Description of the task → Once the line with "that it transforms" is found in the data, output it and each following line exactly, up to and including the line with "these domain and", and nothing before or after.

== == ==

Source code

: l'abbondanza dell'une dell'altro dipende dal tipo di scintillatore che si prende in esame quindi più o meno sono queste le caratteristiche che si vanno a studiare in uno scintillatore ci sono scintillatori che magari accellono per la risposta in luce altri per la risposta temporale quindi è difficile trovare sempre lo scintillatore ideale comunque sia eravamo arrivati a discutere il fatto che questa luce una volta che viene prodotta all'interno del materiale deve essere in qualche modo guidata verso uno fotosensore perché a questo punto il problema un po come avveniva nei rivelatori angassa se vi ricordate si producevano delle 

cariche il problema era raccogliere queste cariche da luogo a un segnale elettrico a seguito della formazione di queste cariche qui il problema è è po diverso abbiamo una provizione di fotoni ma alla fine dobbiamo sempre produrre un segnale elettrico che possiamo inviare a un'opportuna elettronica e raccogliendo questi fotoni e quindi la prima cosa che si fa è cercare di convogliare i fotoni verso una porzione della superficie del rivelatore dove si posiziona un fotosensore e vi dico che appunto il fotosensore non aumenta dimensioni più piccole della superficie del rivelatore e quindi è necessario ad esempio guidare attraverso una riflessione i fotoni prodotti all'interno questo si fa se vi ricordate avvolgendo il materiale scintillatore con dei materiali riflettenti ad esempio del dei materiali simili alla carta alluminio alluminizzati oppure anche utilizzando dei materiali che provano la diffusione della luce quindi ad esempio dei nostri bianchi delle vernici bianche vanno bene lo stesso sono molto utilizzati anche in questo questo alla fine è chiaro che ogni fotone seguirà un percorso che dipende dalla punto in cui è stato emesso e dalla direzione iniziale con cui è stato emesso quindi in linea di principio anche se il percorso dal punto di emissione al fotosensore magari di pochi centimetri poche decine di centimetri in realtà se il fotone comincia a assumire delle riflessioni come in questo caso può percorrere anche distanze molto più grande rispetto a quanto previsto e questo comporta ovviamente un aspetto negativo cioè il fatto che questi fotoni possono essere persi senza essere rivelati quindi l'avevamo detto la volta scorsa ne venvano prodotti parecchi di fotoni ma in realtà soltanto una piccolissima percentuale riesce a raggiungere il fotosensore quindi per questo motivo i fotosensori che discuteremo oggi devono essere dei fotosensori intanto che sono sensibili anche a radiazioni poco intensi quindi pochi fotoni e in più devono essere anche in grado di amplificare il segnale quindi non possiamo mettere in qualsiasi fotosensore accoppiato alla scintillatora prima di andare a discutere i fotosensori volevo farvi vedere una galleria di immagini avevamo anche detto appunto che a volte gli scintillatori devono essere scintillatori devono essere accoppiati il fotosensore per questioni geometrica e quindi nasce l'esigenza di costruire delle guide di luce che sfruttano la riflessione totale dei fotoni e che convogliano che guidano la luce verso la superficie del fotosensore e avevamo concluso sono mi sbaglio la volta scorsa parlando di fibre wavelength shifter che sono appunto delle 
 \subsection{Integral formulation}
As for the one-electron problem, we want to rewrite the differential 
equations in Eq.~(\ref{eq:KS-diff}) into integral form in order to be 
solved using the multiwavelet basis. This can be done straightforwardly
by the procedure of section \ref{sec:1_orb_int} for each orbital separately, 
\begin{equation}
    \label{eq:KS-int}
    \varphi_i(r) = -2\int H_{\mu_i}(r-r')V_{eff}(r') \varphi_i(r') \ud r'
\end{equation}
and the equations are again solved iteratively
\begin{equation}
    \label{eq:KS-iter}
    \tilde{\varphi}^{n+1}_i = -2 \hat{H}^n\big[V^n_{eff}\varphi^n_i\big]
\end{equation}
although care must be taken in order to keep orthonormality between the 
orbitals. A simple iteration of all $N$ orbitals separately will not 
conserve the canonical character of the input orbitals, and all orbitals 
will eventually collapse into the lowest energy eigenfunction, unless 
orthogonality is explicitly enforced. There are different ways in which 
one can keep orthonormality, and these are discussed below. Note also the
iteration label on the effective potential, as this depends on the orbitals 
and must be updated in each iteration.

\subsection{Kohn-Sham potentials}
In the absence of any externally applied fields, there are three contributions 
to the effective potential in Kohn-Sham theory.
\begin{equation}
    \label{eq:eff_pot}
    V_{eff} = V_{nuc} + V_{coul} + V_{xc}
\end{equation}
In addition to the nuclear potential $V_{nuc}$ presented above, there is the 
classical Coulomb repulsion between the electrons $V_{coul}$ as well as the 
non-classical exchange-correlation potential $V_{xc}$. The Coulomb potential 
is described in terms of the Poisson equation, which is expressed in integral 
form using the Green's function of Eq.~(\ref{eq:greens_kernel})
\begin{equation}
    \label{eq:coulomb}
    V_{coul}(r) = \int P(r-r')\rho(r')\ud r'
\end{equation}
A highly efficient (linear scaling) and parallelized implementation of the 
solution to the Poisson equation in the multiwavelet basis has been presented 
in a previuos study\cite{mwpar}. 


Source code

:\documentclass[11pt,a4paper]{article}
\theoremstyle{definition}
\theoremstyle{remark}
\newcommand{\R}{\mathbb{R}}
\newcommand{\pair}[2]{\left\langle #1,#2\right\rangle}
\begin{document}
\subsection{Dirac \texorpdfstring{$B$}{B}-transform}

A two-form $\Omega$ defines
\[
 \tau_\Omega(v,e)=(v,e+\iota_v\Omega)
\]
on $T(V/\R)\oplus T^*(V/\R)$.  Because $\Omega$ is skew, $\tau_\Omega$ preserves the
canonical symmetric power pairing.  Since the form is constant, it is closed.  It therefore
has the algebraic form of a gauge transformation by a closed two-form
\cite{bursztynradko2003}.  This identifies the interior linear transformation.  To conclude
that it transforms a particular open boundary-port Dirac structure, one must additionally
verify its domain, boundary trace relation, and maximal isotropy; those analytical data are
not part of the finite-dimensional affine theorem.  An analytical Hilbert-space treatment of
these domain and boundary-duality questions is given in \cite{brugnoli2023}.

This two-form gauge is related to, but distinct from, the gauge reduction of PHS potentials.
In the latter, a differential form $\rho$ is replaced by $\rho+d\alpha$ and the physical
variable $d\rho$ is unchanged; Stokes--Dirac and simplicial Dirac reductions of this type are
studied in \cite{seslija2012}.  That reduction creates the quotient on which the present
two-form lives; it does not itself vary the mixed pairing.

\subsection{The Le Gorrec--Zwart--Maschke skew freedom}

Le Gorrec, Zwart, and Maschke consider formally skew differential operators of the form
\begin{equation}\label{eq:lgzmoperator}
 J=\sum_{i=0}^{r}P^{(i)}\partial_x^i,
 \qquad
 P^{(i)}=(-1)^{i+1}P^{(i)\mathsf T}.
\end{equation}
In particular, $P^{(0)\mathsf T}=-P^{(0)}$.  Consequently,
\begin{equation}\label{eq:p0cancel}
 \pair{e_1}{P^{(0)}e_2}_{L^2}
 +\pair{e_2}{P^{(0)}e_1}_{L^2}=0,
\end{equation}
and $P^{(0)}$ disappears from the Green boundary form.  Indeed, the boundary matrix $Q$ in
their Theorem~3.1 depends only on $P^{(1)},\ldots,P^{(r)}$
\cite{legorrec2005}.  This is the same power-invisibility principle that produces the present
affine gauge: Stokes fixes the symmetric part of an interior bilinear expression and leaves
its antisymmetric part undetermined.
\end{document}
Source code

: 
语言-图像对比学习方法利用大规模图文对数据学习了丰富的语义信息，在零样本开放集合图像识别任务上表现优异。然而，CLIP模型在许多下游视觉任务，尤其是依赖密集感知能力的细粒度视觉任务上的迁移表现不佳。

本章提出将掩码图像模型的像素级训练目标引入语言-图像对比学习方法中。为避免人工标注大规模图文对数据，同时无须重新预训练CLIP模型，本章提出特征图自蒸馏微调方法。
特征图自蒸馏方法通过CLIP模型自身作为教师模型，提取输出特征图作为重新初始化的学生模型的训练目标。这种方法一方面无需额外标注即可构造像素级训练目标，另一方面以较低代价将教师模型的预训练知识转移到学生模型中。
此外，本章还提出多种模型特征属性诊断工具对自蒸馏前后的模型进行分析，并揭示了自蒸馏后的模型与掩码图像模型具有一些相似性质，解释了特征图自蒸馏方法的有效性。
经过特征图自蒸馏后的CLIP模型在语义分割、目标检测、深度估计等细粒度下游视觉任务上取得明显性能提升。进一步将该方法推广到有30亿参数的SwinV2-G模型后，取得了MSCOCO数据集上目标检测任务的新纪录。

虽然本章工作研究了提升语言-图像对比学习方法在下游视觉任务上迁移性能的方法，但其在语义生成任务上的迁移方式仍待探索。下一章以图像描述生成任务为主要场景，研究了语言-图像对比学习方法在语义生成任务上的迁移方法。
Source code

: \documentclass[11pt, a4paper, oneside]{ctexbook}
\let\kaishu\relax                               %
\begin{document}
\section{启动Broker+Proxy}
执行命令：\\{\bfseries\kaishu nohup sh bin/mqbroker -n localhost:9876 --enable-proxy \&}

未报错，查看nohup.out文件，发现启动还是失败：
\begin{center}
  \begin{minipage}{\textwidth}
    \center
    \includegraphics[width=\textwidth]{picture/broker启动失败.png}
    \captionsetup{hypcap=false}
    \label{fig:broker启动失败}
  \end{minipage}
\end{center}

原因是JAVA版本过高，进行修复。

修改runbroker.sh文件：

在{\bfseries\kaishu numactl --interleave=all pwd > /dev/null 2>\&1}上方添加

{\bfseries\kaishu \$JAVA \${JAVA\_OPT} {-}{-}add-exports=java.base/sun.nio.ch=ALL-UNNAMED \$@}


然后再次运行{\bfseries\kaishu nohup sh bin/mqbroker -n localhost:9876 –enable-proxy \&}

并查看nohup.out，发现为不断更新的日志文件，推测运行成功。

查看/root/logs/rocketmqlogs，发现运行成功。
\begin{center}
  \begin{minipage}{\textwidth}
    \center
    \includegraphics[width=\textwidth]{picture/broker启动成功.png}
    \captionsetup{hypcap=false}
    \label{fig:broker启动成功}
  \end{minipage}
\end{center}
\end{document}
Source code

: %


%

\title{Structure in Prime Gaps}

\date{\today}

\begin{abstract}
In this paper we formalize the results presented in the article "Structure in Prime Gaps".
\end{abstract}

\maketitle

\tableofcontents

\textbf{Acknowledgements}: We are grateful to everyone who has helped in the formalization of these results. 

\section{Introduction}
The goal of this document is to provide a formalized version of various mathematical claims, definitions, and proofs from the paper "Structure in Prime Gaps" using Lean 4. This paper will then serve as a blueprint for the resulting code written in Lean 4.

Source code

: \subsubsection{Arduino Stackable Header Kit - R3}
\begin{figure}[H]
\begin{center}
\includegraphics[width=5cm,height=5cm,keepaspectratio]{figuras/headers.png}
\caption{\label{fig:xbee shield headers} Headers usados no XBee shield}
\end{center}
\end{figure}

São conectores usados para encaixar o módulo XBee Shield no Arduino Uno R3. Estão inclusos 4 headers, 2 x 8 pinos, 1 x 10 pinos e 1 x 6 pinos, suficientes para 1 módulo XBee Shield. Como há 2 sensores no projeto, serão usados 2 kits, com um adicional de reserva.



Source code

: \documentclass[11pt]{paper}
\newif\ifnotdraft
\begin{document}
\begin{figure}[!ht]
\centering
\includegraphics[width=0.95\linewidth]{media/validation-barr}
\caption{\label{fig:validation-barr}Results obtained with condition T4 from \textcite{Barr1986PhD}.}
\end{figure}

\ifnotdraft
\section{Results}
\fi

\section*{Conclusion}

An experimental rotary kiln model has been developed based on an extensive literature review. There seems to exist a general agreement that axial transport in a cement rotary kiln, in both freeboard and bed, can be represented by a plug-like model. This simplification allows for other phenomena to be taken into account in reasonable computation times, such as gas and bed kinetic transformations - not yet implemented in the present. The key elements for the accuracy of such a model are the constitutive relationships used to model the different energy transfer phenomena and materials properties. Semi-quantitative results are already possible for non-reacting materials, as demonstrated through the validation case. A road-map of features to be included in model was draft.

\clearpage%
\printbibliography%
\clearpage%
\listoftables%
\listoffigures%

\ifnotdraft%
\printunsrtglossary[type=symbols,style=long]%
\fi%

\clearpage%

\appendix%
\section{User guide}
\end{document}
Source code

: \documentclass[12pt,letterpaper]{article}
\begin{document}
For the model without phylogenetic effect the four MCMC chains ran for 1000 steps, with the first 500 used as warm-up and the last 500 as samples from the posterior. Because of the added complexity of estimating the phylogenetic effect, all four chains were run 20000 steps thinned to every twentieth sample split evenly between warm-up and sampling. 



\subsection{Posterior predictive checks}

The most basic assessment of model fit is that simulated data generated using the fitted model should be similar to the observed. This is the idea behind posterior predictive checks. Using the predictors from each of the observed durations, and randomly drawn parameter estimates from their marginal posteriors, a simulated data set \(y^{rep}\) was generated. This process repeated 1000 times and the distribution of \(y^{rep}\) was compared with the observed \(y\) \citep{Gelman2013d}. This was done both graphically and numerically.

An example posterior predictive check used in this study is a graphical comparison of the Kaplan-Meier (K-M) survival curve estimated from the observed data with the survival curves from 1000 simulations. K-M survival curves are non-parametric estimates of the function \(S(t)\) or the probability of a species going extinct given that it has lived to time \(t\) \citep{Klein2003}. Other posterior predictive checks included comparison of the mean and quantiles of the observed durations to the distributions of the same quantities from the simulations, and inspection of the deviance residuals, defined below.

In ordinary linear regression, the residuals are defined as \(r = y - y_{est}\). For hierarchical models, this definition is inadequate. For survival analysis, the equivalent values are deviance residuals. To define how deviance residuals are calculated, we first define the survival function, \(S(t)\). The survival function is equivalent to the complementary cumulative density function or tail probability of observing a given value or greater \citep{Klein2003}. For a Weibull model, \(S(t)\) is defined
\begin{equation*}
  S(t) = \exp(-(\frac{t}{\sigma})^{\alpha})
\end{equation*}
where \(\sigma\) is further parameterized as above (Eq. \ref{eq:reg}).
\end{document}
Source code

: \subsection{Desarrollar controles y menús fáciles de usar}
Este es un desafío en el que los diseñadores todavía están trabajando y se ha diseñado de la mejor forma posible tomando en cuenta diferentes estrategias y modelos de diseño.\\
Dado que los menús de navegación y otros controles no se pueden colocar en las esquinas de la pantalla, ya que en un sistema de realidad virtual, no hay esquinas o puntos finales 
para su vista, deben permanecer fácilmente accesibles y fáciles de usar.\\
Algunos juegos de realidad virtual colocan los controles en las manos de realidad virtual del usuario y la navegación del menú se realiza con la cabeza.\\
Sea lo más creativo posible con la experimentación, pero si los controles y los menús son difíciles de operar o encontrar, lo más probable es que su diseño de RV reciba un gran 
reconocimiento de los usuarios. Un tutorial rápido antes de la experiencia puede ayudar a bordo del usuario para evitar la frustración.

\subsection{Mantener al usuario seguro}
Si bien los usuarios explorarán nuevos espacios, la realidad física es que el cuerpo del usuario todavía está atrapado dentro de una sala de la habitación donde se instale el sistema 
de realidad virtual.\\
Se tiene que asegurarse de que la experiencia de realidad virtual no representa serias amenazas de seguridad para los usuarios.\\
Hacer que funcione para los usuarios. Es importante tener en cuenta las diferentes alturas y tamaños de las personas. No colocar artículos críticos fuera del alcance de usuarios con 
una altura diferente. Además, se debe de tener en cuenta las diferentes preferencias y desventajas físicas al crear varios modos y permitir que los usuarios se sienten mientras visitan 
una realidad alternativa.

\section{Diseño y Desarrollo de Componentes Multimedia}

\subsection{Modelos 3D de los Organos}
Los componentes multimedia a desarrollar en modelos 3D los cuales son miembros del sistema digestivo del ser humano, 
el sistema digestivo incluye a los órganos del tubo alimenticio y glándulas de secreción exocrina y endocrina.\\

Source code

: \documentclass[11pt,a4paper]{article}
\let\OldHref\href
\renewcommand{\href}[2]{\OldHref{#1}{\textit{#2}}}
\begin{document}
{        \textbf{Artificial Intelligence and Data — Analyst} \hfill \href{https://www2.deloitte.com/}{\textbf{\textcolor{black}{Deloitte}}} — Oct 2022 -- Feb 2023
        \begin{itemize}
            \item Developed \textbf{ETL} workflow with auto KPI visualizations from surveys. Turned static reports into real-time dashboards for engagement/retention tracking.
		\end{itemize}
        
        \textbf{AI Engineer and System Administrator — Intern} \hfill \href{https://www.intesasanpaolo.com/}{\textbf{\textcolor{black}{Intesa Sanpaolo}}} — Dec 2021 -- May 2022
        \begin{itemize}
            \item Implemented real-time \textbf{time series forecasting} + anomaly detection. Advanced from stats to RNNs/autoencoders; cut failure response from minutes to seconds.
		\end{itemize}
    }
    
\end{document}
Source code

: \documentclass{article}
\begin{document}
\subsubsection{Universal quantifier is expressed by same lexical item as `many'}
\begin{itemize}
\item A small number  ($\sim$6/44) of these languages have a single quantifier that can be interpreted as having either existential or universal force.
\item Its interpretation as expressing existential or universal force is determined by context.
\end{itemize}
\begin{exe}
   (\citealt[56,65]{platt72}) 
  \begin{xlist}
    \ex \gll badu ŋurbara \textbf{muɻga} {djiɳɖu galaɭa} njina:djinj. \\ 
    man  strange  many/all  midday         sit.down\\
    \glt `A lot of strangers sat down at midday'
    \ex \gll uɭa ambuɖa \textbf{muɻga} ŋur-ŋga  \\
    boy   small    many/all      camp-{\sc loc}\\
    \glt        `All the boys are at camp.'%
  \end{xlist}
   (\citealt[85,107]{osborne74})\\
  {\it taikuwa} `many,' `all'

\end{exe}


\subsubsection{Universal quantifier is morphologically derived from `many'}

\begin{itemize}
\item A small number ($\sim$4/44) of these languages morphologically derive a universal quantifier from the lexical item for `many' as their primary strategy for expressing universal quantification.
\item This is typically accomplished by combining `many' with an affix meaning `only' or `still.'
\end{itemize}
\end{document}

== == ==

The completed task →
that it transforms a particular open boundary-port Dirac structure, one must additionally
verify its domain, boundary trace relation, and maximal isotropy; those analytical data are
not part of the finite-dimensional affine theorem.  An analytical Hilbert-space treatment of
these domain and boundary-duality questions is given in \cite{brugnoli2023}.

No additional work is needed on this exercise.